Sans Faceted Orme 4 is a regular weight, normal width, monoline, upright, normal x-height font.
Keywords: ui labels, signage, headlines, posters, branding, techno, futuristic, industrial, digital, modular, interface clarity, tech styling, geometric system, retro-future, octagonal, faceted, angular, chamfered, geometric.
A geometric sans with faceted, chamfered corners that replace most curves with short angled segments. Strokes stay even in thickness, producing a crisp monoline texture, while counters and bowls read as squared-octagonal forms. Terminals are clean and straight, and many joins resolve into sharp angles rather than smooth transitions, giving letters a constructed, engineered feel. Spacing and proportions are compact and orderly, with consistent cap height and a straightforward, legible skeleton across upper- and lowercase and numerals.

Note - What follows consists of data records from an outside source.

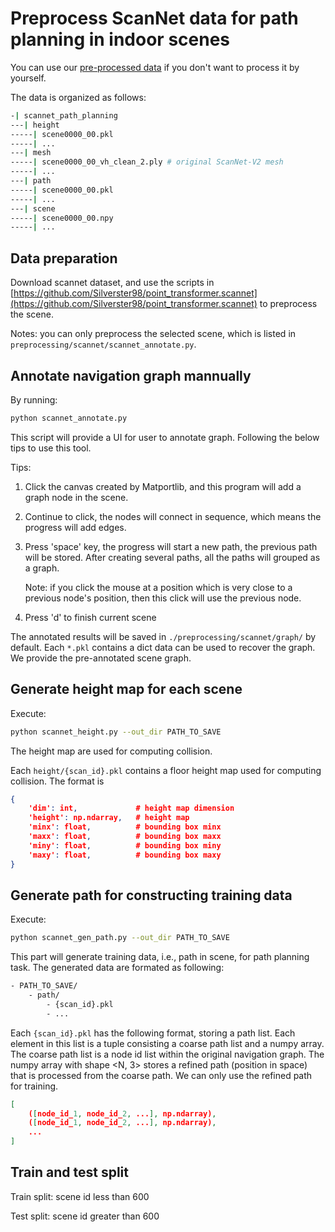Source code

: # Preprocess ScanNet data for path planning in indoor scenes

You can use our [pre-processed data](https://drive.google.com/drive/folders/1CKJER3CnVh0o8cwlN8a2c0kQ6HTEqvqj?usp=sharing) if you don't want to process it by yourself.

The data is organized as follows:

```bash
-| scannet_path_planning
---| height
-----| scene0000_00.pkl
-----| ...
---| mesh
-----| scene0000_00_vh_clean_2.ply # original ScanNet-V2 mesh
-----| ...
---| path
-----| scene0000_00.pkl
-----| ...
---| scene
-----| scene0000_00.npy
-----| ...
```

## Data preparation

Download scannet dataset, and use the scripts in [https://github.com/Silverster98/point_transformer.scannet](https://github.com/Silverster98/point_transformer.scannet) to preprocess the scene.

Notes: you can only preprocess the selected scene, which is listed in `preprocessing/scannet/scannet_annotate.py`.

## Annotate navigation graph mannually

By running:

```bash
python scannet_annotate.py
```

This script will provide a UI for user to annotate graph. Following the below tips to use this tool.

Tips:

1. Click the canvas created by Matportlib, and this program will add a graph node in the scene.

2. Continue to click, the nodes will connect in sequence, which means the progress will add edges.

3. Press 'space' key, the progress will start a new path, the previous path will be stored. After creating several paths, all the paths will grouped as a graph.

    Note: if you click the mouse at a position which is very close to a previous node's position, then this click will use the previous node.

4. Press 'd' to finish current scene

The annotated results will be saved in `./preprocessing/scannet/graph/` by default. Each `*.pkl` contains a dict data can be used to recover the graph. We provide the pre-annotated scene graph.

## Generate height map for each scene

Execute:

```bash
python scannet_height.py --out_dir PATH_TO_SAVE
```

The height map are used for computing collision.

Each `height/{scan_id}.pkl` contains a floor height map used for computing collision. The format is 

```json
{
    'dim': int,             # height map dimension
    'height': np.ndarray,   # height map
    'minx': float,          # bounding box minx
    'maxx': float,          # bounding box maxx
    'miny': float,          # bounding box miny
    'maxy': float,          # bounding box maxy
}
```

## Generate path for constructing training data

Execute:

```bash
python scannet_gen_path.py --out_dir PATH_TO_SAVE
```

This part will generate training data, i.e., path in scene, for path planning task.
The generated data are formated as following:

```bash
- PATH_TO_SAVE/
    - path/
        - {scan_id}.pkl
        - ...
```

Each `{scan_id}.pkl` has the following format, storing a path list.
Each element in this list is a tuple consisting a coarse path list and a numpy array.
The coarse path list is a node id list within the original navigation graph. 
The numpy array with shape <N, 3> stores a refined path (position in space) that is processed from the coarse path.
We can only use the refined path for training.

```json
[
    ([node_id_1, node_id_2, ...], np.ndarray),
    ([node_id_1, node_id_2, ...], np.ndarray),
    ...
]
```

## Train and test split

Train split: scene id less than 600

Test split: scene id greater than 600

Works best for display and interface contexts where sharp geometry is an asset: UI labels, dashboards, device or product graphics, tech branding, packaging accents, and short headlines. It can also serve for wayfinding-style signage or titling where a clean, engineered presence is desired.
The overall tone is technical and forward-looking, with a digital, instrument-panel character. Its angular facets and crisp corners evoke sci‑fi interfaces, industrial labeling, and retro computer aesthetics without feeling playful or ornamental.

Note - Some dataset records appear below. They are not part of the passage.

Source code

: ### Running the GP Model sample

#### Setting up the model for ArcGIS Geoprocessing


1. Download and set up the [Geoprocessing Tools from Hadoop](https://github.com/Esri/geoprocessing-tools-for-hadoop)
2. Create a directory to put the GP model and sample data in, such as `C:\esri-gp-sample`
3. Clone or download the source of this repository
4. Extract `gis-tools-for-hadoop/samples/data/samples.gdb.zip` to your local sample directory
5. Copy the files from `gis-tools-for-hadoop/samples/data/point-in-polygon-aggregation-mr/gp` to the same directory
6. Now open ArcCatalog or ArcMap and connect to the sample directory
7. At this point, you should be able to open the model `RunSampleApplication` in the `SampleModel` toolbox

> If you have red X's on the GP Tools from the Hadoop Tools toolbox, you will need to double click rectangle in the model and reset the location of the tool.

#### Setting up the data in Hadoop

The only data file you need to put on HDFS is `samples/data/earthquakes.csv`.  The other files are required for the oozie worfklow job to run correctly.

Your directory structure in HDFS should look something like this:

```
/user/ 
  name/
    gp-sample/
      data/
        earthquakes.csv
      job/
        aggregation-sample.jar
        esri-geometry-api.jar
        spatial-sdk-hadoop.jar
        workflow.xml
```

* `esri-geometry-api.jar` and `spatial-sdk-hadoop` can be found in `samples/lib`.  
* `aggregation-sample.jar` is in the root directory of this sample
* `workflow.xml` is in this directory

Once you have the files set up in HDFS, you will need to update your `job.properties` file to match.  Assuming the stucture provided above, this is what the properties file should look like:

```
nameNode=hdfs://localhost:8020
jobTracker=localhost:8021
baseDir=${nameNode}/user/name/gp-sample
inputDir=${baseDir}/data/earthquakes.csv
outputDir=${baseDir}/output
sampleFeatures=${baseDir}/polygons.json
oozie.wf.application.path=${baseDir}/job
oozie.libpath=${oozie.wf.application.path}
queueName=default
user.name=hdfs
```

The design appears intended to translate familiar sans structures into a faceted, planar system, prioritizing crisp edge articulation and a consistent modular rhythm. It aims for a modern, technical voice that stays readable while emphasizing angular construction over curves.
Distinctive chamfers appear throughout (notably in rounded letters and numerals), which helps maintain uniform rhythm and edge definition at display sizes. The digit set follows the same octagonal logic, keeping forms tight and mechanically consistent alongside the alphabet.